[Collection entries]

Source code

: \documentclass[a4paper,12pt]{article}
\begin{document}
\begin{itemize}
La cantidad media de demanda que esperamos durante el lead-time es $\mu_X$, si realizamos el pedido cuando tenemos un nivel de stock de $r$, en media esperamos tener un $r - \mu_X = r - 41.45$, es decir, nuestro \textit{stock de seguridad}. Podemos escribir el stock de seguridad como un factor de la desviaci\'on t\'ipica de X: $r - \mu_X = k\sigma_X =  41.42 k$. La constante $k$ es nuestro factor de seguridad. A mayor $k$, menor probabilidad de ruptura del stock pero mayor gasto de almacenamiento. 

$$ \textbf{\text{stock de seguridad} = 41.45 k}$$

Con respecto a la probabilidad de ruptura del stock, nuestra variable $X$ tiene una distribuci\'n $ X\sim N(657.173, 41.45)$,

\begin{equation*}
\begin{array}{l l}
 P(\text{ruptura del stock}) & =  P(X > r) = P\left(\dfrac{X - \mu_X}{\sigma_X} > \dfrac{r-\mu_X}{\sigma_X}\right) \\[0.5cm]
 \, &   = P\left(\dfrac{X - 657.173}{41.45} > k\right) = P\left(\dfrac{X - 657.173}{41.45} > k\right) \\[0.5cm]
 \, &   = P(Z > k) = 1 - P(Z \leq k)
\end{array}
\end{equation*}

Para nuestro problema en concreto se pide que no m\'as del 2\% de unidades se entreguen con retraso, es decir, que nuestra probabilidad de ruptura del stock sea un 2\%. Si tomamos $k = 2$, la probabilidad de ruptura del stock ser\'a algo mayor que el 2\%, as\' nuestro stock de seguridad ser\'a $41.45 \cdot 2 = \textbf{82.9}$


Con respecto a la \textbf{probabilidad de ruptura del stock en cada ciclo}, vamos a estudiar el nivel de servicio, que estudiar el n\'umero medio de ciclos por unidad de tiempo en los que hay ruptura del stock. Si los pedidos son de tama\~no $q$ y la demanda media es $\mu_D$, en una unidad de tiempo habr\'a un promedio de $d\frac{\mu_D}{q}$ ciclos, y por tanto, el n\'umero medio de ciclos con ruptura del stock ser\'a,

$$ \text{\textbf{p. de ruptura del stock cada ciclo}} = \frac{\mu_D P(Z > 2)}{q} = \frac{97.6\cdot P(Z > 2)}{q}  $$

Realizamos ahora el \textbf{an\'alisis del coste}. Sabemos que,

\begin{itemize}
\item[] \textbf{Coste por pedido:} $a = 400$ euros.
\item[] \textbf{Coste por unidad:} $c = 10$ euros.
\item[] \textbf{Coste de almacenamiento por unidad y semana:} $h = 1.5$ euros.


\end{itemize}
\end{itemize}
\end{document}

• _ABOUT THIS TASK_:
Could every entry above be printed again, word for word?

• _PROBLEM SOLUTION_:
Source code

: \documentclass[a4paper,12pt]{article}
\begin{document}
\begin{itemize}
La cantidad media de demanda que esperamos durante el lead-time es $\mu_X$, si realizamos el pedido cuando tenemos un nivel de stock de $r$, en media esperamos tener un $r - \mu_X = r - 41.45$, es decir, nuestro \textit{stock de seguridad}. Podemos escribir el stock de seguridad como un factor de la desviaci\'on t\'ipica de X: $r - \mu_X = k\sigma_X =  41.42 k$. La constante $k$ es nuestro factor de seguridad. A mayor $k$, menor probabilidad de ruptura del stock pero mayor gasto de almacenamiento. 

$$ \textbf{\text{stock de seguridad} = 41.45 k}$$

Con respecto a la probabilidad de ruptura del stock, nuestra variable $X$ tiene una distribuci\'n $ X\sim N(657.173, 41.45)$,

\begin{equation*}
\begin{array}{l l}
 P(\text{ruptura del stock}) & =  P(X > r) = P\left(\dfrac{X - \mu_X}{\sigma_X} > \dfrac{r-\mu_X}{\sigma_X}\right) \\[0.5cm]
 \, &   = P\left(\dfrac{X - 657.173}{41.45} > k\right) = P\left(\dfrac{X - 657.173}{41.45} > k\right) \\[0.5cm]
 \, &   = P(Z > k) = 1 - P(Z \leq k)
\end{array}
\end{equation*}

Para nuestro problema en concreto se pide que no m\'as del 2\% de unidades se entreguen con retraso, es decir, que nuestra probabilidad de ruptura del stock sea un 2\%. Si tomamos $k = 2$, la probabilidad de ruptura del stock ser\'a algo mayor que el 2\%, as\' nuestro stock de seguridad ser\'a $41.45 \cdot 2 = \textbf{82.9}$


Con respecto a la \textbf{probabilidad de ruptura del stock en cada ciclo}, vamos a estudiar el nivel de servicio, que estudiar el n\'umero medio de ciclos por unidad de tiempo en los que hay ruptura del stock. Si los pedidos son de tama\~no $q$ y la demanda media es $\mu_D$, en una unidad de tiempo habr\'a un promedio de $d\frac{\mu_D}{q}$ ciclos, y por tanto, el n\'umero medio de ciclos con ruptura del stock ser\'a,

$$ \text{\textbf{p. de ruptura del stock cada ciclo}} = \frac{\mu_D P(Z > 2)}{q} = \frac{97.6\cdot P(Z > 2)}{q}  $$

Realizamos ahora el \textbf{an\'alisis del coste}. Sabemos que,

\begin{itemize}
\item[] \textbf{Coste por pedido:} $a = 400$ euros.
\item[] \textbf{Coste por unidad:} $c = 10$ euros.
\item[] \textbf{Coste de almacenamiento por unidad y semana:} $h = 1.5$ euros.


\end{itemize}
\end{itemize}
\end{document}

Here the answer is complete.